DATA FOR REVIEW:
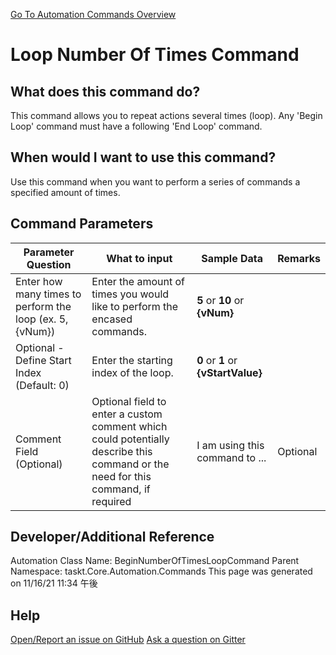 <!--TITLE: Loop Number Of Times Command -->
<!-- SUBTITLE: a command in the Loop Commands group. -->
[Go To Automation Commands Overview](/automation-commands.md)


# Loop Number Of Times Command


## What does this command do?
This command allows you to repeat actions several times (loop).  Any 'Begin Loop' command must have a following 'End Loop' command.


## When would I want to use this command?
Use this command when you want to perform a series of commands a specified amount of times.


## Command Parameters
| Parameter Question   	| What to input  	|  Sample Data 	| Remarks  	|
| ---                    | ---               | ---           | ---       |
|Enter how many times to perform the loop (ex. 5, {vNum})|Enter the amount of times you would like to perform the encased commands.|**5** or **10** or **{vNum}**||
|Optional - Define Start Index (Default: 0)|Enter the starting index of the loop.|**0** or **1** or **{vStartValue}**||
|Comment Field (Optional)|Optional field to enter a custom comment which could potentially describe this command or the need for this command, if required|I am using this command to ...|Optional|








## Developer/Additional Reference
Automation Class Name: BeginNumberOfTimesLoopCommand
Parent Namespace: taskt.Core.Automation.Commands
This page was generated on 11/16/21 11:34 午後


## Help
[Open/Report an issue on GitHub](https://github.com/saucepleez/taskt/issues/new)
[Ask a question on Gitter](https://gitter.im/taskt-rpa/Lobby)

BRIEF: Using the data above, reproduce exactly the lines between those holding "## What does this command do?" and "## Command Parameters", inclusive, and no others.

SOLUTION TO THIS TASK:
## What does this command do?
This command allows you to repeat actions several times (loop).  Any 'Begin Loop' command must have a following 'End Loop' command.


## When would I want to use this command?
Use this command when you want to perform a series of commands a specified amount of times.


## Command Parameters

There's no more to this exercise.